[Freeipa-devel] [PATCH] 274 Password change capability for form-based auth

Rob Crittenden rcritten at redhat.com
Tue Jun 12 20:24:36 UTC 2012


Martin Kosek wrote:
> On Mon, 2012-06-11 at 13:52 -0400, Rob Crittenden wrote:
>> Martin Kosek wrote:
>>> On Mon, 2012-06-11 at 10:36 +0200, Martin Kosek wrote:
>>>> On Thu, 2012-06-07 at 23:07 -0400, Simo Sorce wrote:
>>>>> On Thu, 2012-06-07 at 22:28 -0400, Rob Crittenden wrote:
>>>>>> Martin Kosek wrote:
>>>>>>> You can use the attached script (changepw.py) to test the PW change
>>>>>>> interface from command line (on IPA server).
>>>>>>>
>>>>>>> ---
>>>>>>>
>>>>>>> IPA server web form-based authentication allows logins for users
>>>>>>> which for some reason cannot use Kerberos authentication. However,
>>>>>>> when a password for such users expires, they are unable change the
>>>>>>> password via web interface.
>>>>>>>
>>>>>>> This patch adds a new WSGI script attached to URL
>>>>>>> /ipa/session/change_password which can be accessed without
>>>>>>> authentication and which provides password change capability
>>>>>>> for web services.
>>>>>>>
>>>>>>> The actual password change in the script is processed with kpasswd
>>>>>>> to be consistent with /ipa/session/login_password.
>>>>>>>
>>>>>>> Password result is passed both in the resulting HTML page, but
>>>>>>> also in HTTP headers for easier parsing in web services:
>>>>>>>      X-IPA-Pwchange-Result: {ok, invalid-password, policy-error}
>>>>>>>      (optional) X-IPA-Pwchange-Policy-Error: $policy_error_text
>>>>>>>
>>>>>>> https://fedorahosted.org/freeipa/ticket/2276
>>>>>>
>>>>>> It is probably more efficient to change the password using ldap.
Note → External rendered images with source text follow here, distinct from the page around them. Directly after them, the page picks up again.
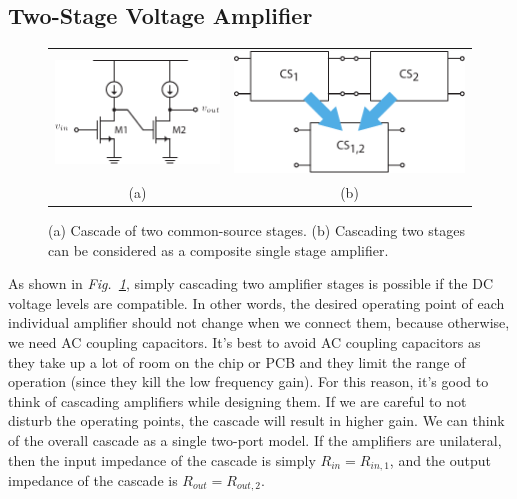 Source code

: \section{\topicB}
\subsection{Two-Stage Voltage Amplifier}
\begin{figure}[tb]
\centering
\begin{tabular}{cc}
\includegraphics[scale=1]{cs_cascade_sch} &
\includegraphics[width=.5\columnwidth]{1cascade}\\
(a) & (b)\\
\end{tabular}
\caption{(a) Cascade of two common-source stages.  (b) Cascading two stages can be considered as a composite single stage amplifier.}
\label{fig:1cascade}
\end{figure}
As shown in \emph{Fig.~\ref{fig:1cascade}}, simply cascading two amplifier stages is possible if the DC voltage levels are compatible. In other words, the desired operating point of each individual amplifier should not change when we connect them, because otherwise, we need AC coupling capacitors.  It's best to avoid AC coupling capacitors as they take up a lot of room on the chip or PCB and they limit the range of operation (since they kill the low frequency gain).  For this reason, it's good to think of cascading amplifiers while designing them.  If we are careful to not disturb the operating points, the cascade will result in higher gain.  We can think of the overall cascade as a single two-port model.  If the amplifiers are unilateral, then the input impedance of the cascade is simply  $R_{in} = R_{in,1}$, and the output impedance of the cascade is $R_{out} = R_{out,2}$.
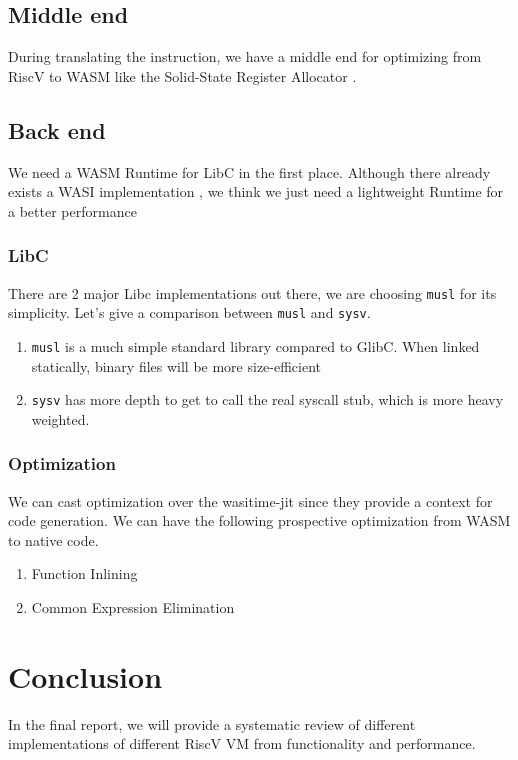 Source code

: \documentclass{article}
\newcommand{\code}[1]{\texttt{#1}}
\begin{document}
\subsection{Middle end}
During translating the instruction, we have a middle end for optimizing from RiscV to WASM like the Solid-State Register Allocator \cite{ssrc}.
\subsection{Back end}
We need a WASM Runtime for LibC in the first place. Although there already exists a WASI implementation \cite{wasi-sdk}, we think we just need a lightweight Runtime for a better performance
\subsubsection{LibC}
There are 2 major Libc implementations out there, we are choosing \code{musl} for its simplicity. Let's give a comparison between \code{musl} and \code{sysv}. \cite{musl-sysv-compare}
\begin{enumerate}
    \item \code{musl} is a much simple standard library compared to GlibC. When linked statically, binary files will be more size-efficient 
    \item \code{sysv} has more depth to get to call the real syscall stub, which is more heavy weighted.
\end{enumerate}
\subsubsection{Optimization}
We can cast optimization over the wasitime-jit since they provide a context for code generation. We can have the following prospective optimization from WASM to native code.
\begin{enumerate}
\item Function Inlining
\item Common Expression Elimination
\end{enumerate}
\section{Conclusion}
In the final report, we will provide a systematic review of different implementations of different RiscV VM from functionality and performance. 
\printbibliography
\end{document}
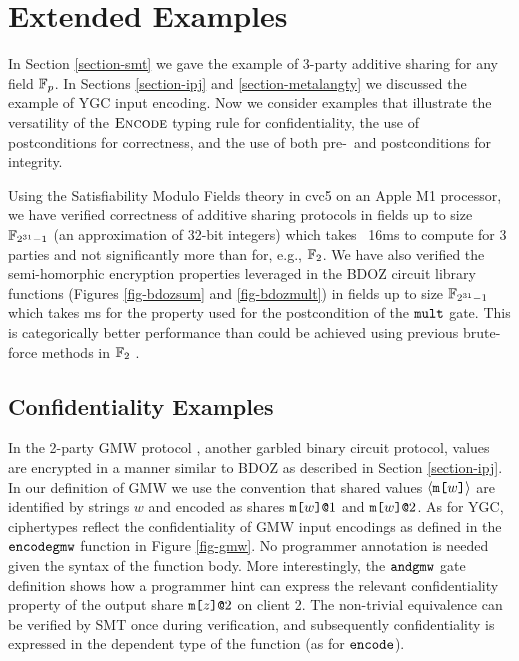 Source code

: \section{Extended Examples}
\label{section-examples}

In Section \ref{section-smt} we gave the example of 3-party additive
sharing for any field $\mathbb{F}_{p}$. In Sections \ref{section-ipj} and
\ref{section-metalangty} we discussed the example of YGC input encoding.
Now we consider examples that illustrate the versatility of the
$\text{\sc Encode}$ typing rule for confidentiality, the use of
postconditions for correctness, and the use of both pre-~and
postconditions for integrity.

Using the Satisfiability Modulo Fields theory in cvc5 on an Apple M1
processor, we have verified correctness of additive sharing protocols
in fields up to size $\mathbb{F}_{2^{31} - 1}$ (an approximation of 32-bit
integers) which takes ~16ms to compute for 3 parties and not
significantly more than for, e.g., $\mathbb{F}_{2}$. We have also verified
the semi-homorphic encryption properties leveraged in the BDOZ circuit
library functions (Figures \ref{fig-bdozsum} and \ref{fig-bdozmult}) in
fields up to size $\mathbb{F}_{2^{31} - 1}$ which takes ms for the
property used for the postcondition of the $\texttt{mult}$ gate. This is
categorically better performance than could be achieved using previous
brute-force methods in $\mathbb{F}_{2}$ \cite{skalka-near-ppdp24}.

\subsection{Confidentiality Examples}



In the 2-party GMW protocol \cite{evans2018pragmatic}, another garbled
binary circuit protocol, values are encrypted in a manner similar to
BDOZ as described in Section \ref{section-ipj}. In our definition of
GMW we use the convention that shared values $\langle \texttt{m[}w\texttt{]} \rangle$ are
identified by strings $w$ and encoded as shares $\texttt{m[}w\texttt{]}\texttt{@}1$ and
$\texttt{m[}w\texttt{]}\texttt{@}2$.  As for YGC, ciphertypes reflect the confidentiality of
GMW input encodings as defined in the $\texttt{encodegmw}$ function in
Figure \ref{fig-gmw}. No programmer annotation is needed given the
syntax of the function body. More interestingly, the $\texttt{andgmw}$
gate definition shows how a programmer hint can express the relevant
confidentiality property of the output share $\texttt{m[}z\texttt{]}\texttt{@}2$ on client
2. The non-trivial equivalence can be verified by SMT once during
verification, and subsequently confidentiality is expressed in the
dependent type of the function (as for $\texttt{encode}$).

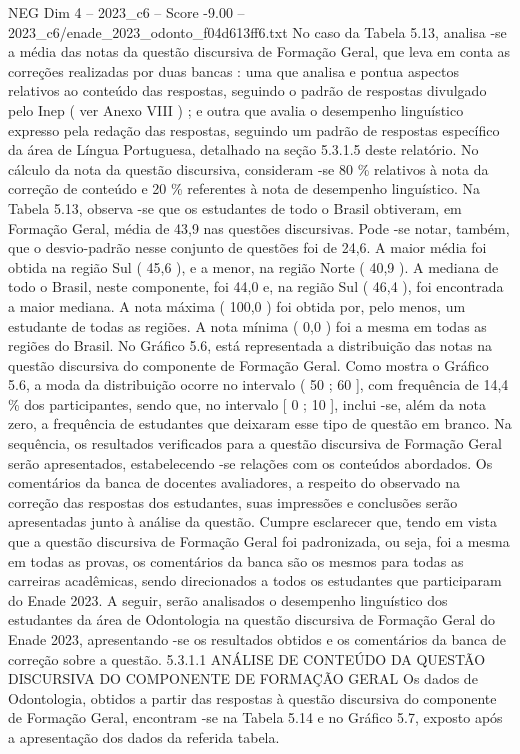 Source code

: \begin{textsample}{NEG Dim 4 – 2023\_c6 – Score -9.00 – 2023\_c6/enade\_2023\_odonto\_f04d613ff6.txt}
No caso da Tabela 5.13, analisa -se a média das notas da questão discursiva de Formação Geral, que leva em conta as correções realizadas por duas bancas : uma que analisa e pontua aspectos relativos ao conteúdo das respostas, seguindo o padrão de respostas divulgado pelo Inep ( ver Anexo VIII ) ; e outra que avalia o desempenho linguístico expresso pela redação das respostas, seguindo um padrão de respostas específico da área de Língua Portuguesa, detalhado na seção 5.3.1.5 deste relatório.
No cálculo da nota da questão discursiva, consideram -se 80 \% relativos à nota da correção de conteúdo e 20 \% referentes à nota de desempenho linguístico.
Na Tabela 5.13, observa -se que os estudantes de todo o Brasil obtiveram, em Formação Geral, média de 43,9 nas questões discursivas.
Pode -se notar, também, que o desvio-padrão nesse conjunto de questões foi de 24,6.
A maior média foi obtida na região Sul ( 45,6 ), e a menor, na região Norte ( 40,9 ).
A mediana de todo o Brasil, neste componente, foi 44,0 e, na região Sul ( 46,4 ), foi encontrada a maior mediana.
A nota máxima ( 100,0 ) foi obtida por, pelo menos, um estudante de todas as regiões.
A nota mínima ( 0,0 ) foi a mesma em todas as regiões do Brasil.
No Gráfico 5.6, está representada a distribuição das notas na questão discursiva do componente de Formação Geral.
Como mostra o Gráfico 5.6, a moda da distribuição ocorre no intervalo ( 50 ; 60 ], com frequência de 14,4 \% dos participantes, sendo que, no intervalo [ 0 ; 10 ], inclui -se, além da nota zero, a frequência de estudantes que deixaram esse tipo de questão em branco.
Na sequência, os resultados verificados para a questão discursiva de Formação Geral serão apresentados, estabelecendo -se relações com os conteúdos abordados.
Os comentários da banca de docentes avaliadores, a respeito do observado na correção das respostas dos estudantes, suas impressões e conclusões serão apresentadas junto à análise da questão.
Cumpre esclarecer que, tendo em vista que a questão discursiva de Formação Geral foi padronizada, ou seja, foi a mesma em todas as provas, os comentários da banca são os mesmos para todas as carreiras acadêmicas, sendo direcionados a todos os estudantes que participaram do Enade 2023.
A seguir, serão analisados o desempenho linguístico dos estudantes da área de Odontologia na questão discursiva de Formação Geral do Enade 2023, apresentando -se os resultados obtidos e os comentários da banca de correção sobre a questão. 5.3.1.1 ANÁLISE DE CONTEÚDO DA QUESTÃO DISCURSIVA DO COMPONENTE DE FORMAÇÃO GERAL Os dados de Odontologia, obtidos a partir das respostas à questão discursiva do componente de Formação Geral, encontram -se na Tabela 5.14 e no Gráfico 5.7, exposto após a apresentação dos dados da referida tabela.

\end{textsample}
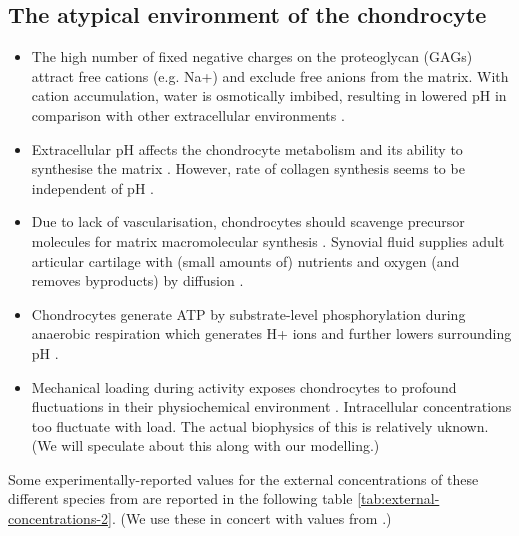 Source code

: \subsection*{The atypical environment of the chondrocyte}
\label{sec:chondrocyte-environment}


\begin{itemize}
  \item The high number of fixed negative charges on the proteoglycan
    (GAGs) attract free cations (e.g. Na+) and exclude free anions from
    the matrix. With cation accumulation, water is osmotically imbibed,
    resulting in lowered pH in comparison with other extracellular
    environments \citep{Wilkinsetal2000, LeeUrban1997}.
  \item Extracellular pH affects the chondrocyte metabolism and its
    ability to synthesise the matrix
    \citep{BarrettJolleyetal2010}. However, rate of collagen
    synthesis seems to be independent of pH \citep{Wuetal2007}.
  \item Due to lack of vascularisation, chondrocytes should scavenge
    precursor molecules for matrix macromolecular synthesis
    \citep{Holmetal1998, Stockwell1991}. Synovial fluid supplies adult
    articular cartilage with (small amounts of) nutrients and oxygen
    (and removes byproducts) by diffusion \citep{LeeUrban1997,
      Otte1991}.
  \item Chondrocytes generate ATP by substrate-level phosphorylation
    during anaerobic respiration which generates H+ ions and further
    lowers surrounding pH \citep{LeeUrban1997}.
  \item Mechanical loading during activity exposes chondrocytes to
    profound fluctuations in their physiochemical environment
    \citep{Mowetal1999, Urban1994}.
    Intracellular concentrations too fluctuate with load. The actual
    biophysics of this is relatively uknown. (We will speculate about
    this along with our modelling.)
\end{itemize}

Some experimentally-reported values for the external concentrations of
these different species from are reported in the following table
\ref{tab:external-concentrations-2}. (We use these in concert with
values from \cite{Clarketal2011}.)

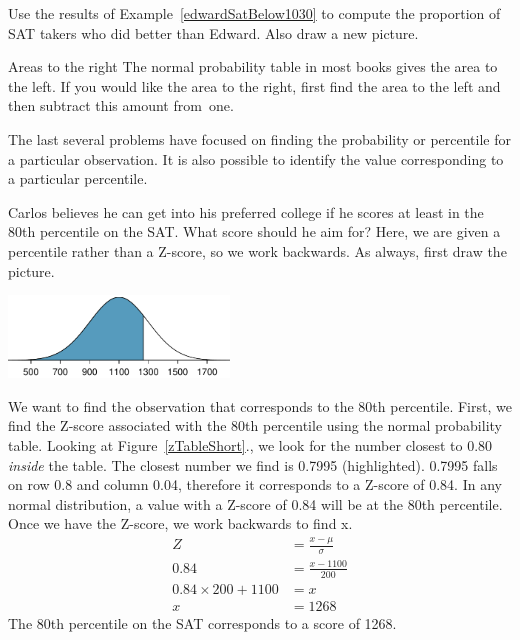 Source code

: \begin{exercisewrap}
\begin{nexercise}
Use the results of Example~\ref{edwardSatBelow1030} to compute the proportion of SAT takers who did better than Edward. Also draw a new picture.\footnotemark
\end{nexercise}
\end{exercisewrap}


\begin{onebox}{Areas to the right}
The normal probability table in most books gives the area to the left. If you would like the area to the right, first find the area to the left and then subtract this amount from~one.\end{onebox}

The last several problems have focused on finding the probability or percentile for a particular observation. It is also possible to identify the value corresponding to a particular percentile.

\begin{examplewrap}
\begin{nexample}{Carlos believes he can get into his preferred college if he scores at least in the 80th percentile on the SAT. What score should he aim for?}
Here, we are given a percentile rather than a Z-score, so we work backwards. As always, first draw the picture.
\begin{center}
\includegraphics[height=22mm]{ch_distributions/figures/sat80thPercentile/sat80thPercentile}
\end{center}
We want to find the observation that corresponds to the 80th percentile. First, we find the Z-score associated with the 80th percentile using the normal probability table. Looking at Figure~\ref{zTableShort}., we look for the number closest to 0.80 \emph{inside} the table. The closest number we find is 0.7995 (highlighted). 0.7995 falls on row 0.8 and column 0.04, therefore it corresponds to a Z-score of 0.84. In any normal distribution, a value with a Z-score of 0.84 will be at the 80th percentile. Once we have the Z-score, we work backwards to find x.
\begin{align*}
Z &= \frac{x-\mu}{\sigma} \\
0.84 &= \frac{x-1100}{200} \\
0.84 \times 200+1100 &= x \\
x& = 1268
\end{align*}
The 80th percentile on the SAT corresponds to a score of 1268.
\end{nexample}
\end{examplewrap}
Simo,
>>>>>> do you know of an advantage of using one over the other? Better password
>>>>>> policy reporting may be reason enough.
>>>>>
>>>>> Yes you'll get better error reporting, plus forking out kpasswd is quite
>>>>> ugly, the python ldap code should be able to use the ldap passwd extend
>>>>> op quite easily.
>>>>>
>>>>> Simo.
>>>>>
>>>>
>>>> Ok, sending a second version of the patch based on password change via
>>>> LDAP. The error reporting is indeed easier and with no hard-coded
>>>> parsing.
>>>>
>>>> Martin
>>>
>>> This patch will only work with SELinux disabled, it seems there is a
>>> regression in SELinux policy which does not allow httpd to connect to
>>> dirsrv socket. I logged a Bug:
>>>
>>> https://bugzilla.redhat.com/show_bug.cgi?id=830764
>>>
>>> This issue also disables other pages using dirsrv socket, like the
>>> migration page or password-expiration detection in form-based auth.
>>>
>>> Martin
>>
>> For '200 Success' you can use rpcserver.HTTP_STATUS_SUCCESS.
>
> Fixed.
>
>>
>> This works ok and does successfully change passwords but I don't like
>> the logging very much.
>
> Actually it does, it just did it in DEBUG level.
>
> I adapted the logging style from /ipa/session/login_password WSGI
> script, but I see that since this is a special page, it should have a
> bit different logging.
>
> Under normal conditions, it now prints a line when
> - the WSGI script is started on INFO level, i.e. in httpd error_log by
> default
> - parameters are validated and we start password change for user (user
> is now printed in log too - this will be useful)
> - when the WSGI script finishes - with either success or error status
>
>>   It should say that this is the password request
>> URI somewhere at a minimum. Having the HTTP response is a bit strange
>> too, and I don't know if a 400 should be logged as info.
>
> I used bad_request method of HTTP_Status class. It uses info log level
> for 400 statuses. I can change that, but it will be changed for all WSGI
> scripts using HTTP_Status. So far, judging from what I saw in
> rpcserver.py we use error log level when there is a problem on our side
> and not in a user request...
>
>>
>> I think this test program could be made into a test suite too,
>> particularly to check the more esoteric parts like checking for missing
>> options, too many options, etc.
>>
>> rob
>
> I added a test suite exercising this WSGI script. It is based on
> built-in httplib instead of original pyCurl - it has much better output
> parsing and is easier to handle.
>
> The new unit test tests bad options, authentication errors and of course
> successful password change, including a verification that that the
> password was actually changed.
>
> Martin

ACK, pushed to master. I like the tests very much.